** INPUT DATA **
=== Section Start ===

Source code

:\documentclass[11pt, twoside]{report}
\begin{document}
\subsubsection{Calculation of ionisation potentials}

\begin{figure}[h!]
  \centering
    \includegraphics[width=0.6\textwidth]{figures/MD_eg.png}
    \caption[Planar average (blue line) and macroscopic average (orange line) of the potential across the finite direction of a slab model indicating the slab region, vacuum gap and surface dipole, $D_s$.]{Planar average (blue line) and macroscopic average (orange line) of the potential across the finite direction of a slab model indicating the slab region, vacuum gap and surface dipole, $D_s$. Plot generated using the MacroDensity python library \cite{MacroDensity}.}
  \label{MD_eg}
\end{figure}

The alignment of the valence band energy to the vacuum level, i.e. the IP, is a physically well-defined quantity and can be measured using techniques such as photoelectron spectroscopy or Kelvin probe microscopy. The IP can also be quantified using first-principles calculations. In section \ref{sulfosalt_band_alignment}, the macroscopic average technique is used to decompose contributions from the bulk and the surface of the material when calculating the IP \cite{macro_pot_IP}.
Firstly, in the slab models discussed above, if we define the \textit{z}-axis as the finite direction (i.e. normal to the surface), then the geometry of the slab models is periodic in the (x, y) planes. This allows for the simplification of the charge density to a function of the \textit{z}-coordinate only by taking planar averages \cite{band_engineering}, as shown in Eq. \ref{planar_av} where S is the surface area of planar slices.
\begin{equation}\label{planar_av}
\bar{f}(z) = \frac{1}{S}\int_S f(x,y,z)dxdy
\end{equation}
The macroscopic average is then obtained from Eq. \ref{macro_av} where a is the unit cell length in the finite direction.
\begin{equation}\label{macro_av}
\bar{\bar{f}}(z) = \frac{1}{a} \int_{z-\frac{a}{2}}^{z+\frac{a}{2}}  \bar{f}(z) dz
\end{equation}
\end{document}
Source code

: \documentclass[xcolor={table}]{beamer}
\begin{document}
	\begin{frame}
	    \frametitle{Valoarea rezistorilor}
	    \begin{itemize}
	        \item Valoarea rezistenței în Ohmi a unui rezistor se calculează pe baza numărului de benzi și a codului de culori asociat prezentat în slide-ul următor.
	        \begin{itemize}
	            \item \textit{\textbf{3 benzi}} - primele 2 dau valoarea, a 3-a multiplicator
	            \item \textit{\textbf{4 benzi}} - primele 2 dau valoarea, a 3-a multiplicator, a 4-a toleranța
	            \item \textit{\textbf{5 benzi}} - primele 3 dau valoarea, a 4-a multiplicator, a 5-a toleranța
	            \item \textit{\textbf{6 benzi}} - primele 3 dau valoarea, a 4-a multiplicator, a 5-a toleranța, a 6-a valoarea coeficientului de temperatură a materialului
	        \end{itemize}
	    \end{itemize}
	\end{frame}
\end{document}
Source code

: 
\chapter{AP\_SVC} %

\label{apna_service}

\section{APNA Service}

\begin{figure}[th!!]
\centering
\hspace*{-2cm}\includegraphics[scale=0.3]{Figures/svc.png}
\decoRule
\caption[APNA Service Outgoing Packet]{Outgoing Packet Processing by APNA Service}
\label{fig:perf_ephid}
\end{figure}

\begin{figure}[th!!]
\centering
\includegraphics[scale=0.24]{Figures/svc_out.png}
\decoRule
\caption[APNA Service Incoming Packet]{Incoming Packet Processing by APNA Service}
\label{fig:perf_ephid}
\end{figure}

=== Section End ===

** EXERCISE **
The full listing, retyped exactly, is the expected answer.

** SOLUTION TO THIS TASK **
Source code

:\documentclass[11pt, twoside]{report}
\begin{document}
\subsubsection{Calculation of ionisation potentials}

\begin{figure}[h!]
  \centering
    \includegraphics[width=0.6\textwidth]{figures/MD_eg.png}
    \caption[Planar average (blue line) and macroscopic average (orange line) of the potential across the finite direction of a slab model indicating the slab region, vacuum gap and surface dipole, $D_s$.]{Planar average (blue line) and macroscopic average (orange line) of the potential across the finite direction of a slab model indicating the slab region, vacuum gap and surface dipole, $D_s$. Plot generated using the MacroDensity python library \cite{MacroDensity}.}
  \label{MD_eg}
\end{figure}

The alignment of the valence band energy to the vacuum level, i.e. the IP, is a physically well-defined quantity and can be measured using techniques such as photoelectron spectroscopy or Kelvin probe microscopy. The IP can also be quantified using first-principles calculations. In section \ref{sulfosalt_band_alignment}, the macroscopic average technique is used to decompose contributions from the bulk and the surface of the material when calculating the IP \cite{macro_pot_IP}.
Firstly, in the slab models discussed above, if we define the \textit{z}-axis as the finite direction (i.e. normal to the surface), then the geometry of the slab models is periodic in the (x, y) planes. This allows for the simplification of the charge density to a function of the \textit{z}-coordinate only by taking planar averages \cite{band_engineering}, as shown in Eq. \ref{planar_av} where S is the surface area of planar slices.
\begin{equation}\label{planar_av}
\bar{f}(z) = \frac{1}{S}\int_S f(x,y,z)dxdy
\end{equation}
The macroscopic average is then obtained from Eq. \ref{macro_av} where a is the unit cell length in the finite direction.
\begin{equation}\label{macro_av}
\bar{\bar{f}}(z) = \frac{1}{a} \int_{z-\frac{a}{2}}^{z+\frac{a}{2}}  \bar{f}(z) dz
\end{equation}
\end{document}
Source code

: \documentclass[xcolor={table}]{beamer}
\begin{document}
	\begin{frame}
	    \frametitle{Valoarea rezistorilor}
	    \begin{itemize}
	        \item Valoarea rezistenței în Ohmi a unui rezistor se calculează pe baza numărului de benzi și a codului de culori asociat prezentat în slide-ul următor.
	        \begin{itemize}
	            \item \textit{\textbf{3 benzi}} - primele 2 dau valoarea, a 3-a multiplicator
	            \item \textit{\textbf{4 benzi}} - primele 2 dau valoarea, a 3-a multiplicator, a 4-a toleranța
	            \item \textit{\textbf{5 benzi}} - primele 3 dau valoarea, a 4-a multiplicator, a 5-a toleranța
	            \item \textit{\textbf{6 benzi}} - primele 3 dau valoarea, a 4-a multiplicator, a 5-a toleranța, a 6-a valoarea coeficientului de temperatură a materialului
	        \end{itemize}
	    \end{itemize}
	\end{frame}
\end{document}
Source code

: 
\chapter{AP\_SVC} %

\label{apna_service}

\section{APNA Service}

\begin{figure}[th!!]
\centering
\hspace*{-2cm}\includegraphics[scale=0.3]{Figures/svc.png}
\decoRule
\caption[APNA Service Outgoing Packet]{Outgoing Packet Processing by APNA Service}
\label{fig:perf_ephid}
\end{figure}

\begin{figure}[th!!]
\centering
\includegraphics[scale=0.24]{Figures/svc_out.png}
\decoRule
\caption[APNA Service Incoming Packet]{Incoming Packet Processing by APNA Service}
\label{fig:perf_ephid}
\end{figure}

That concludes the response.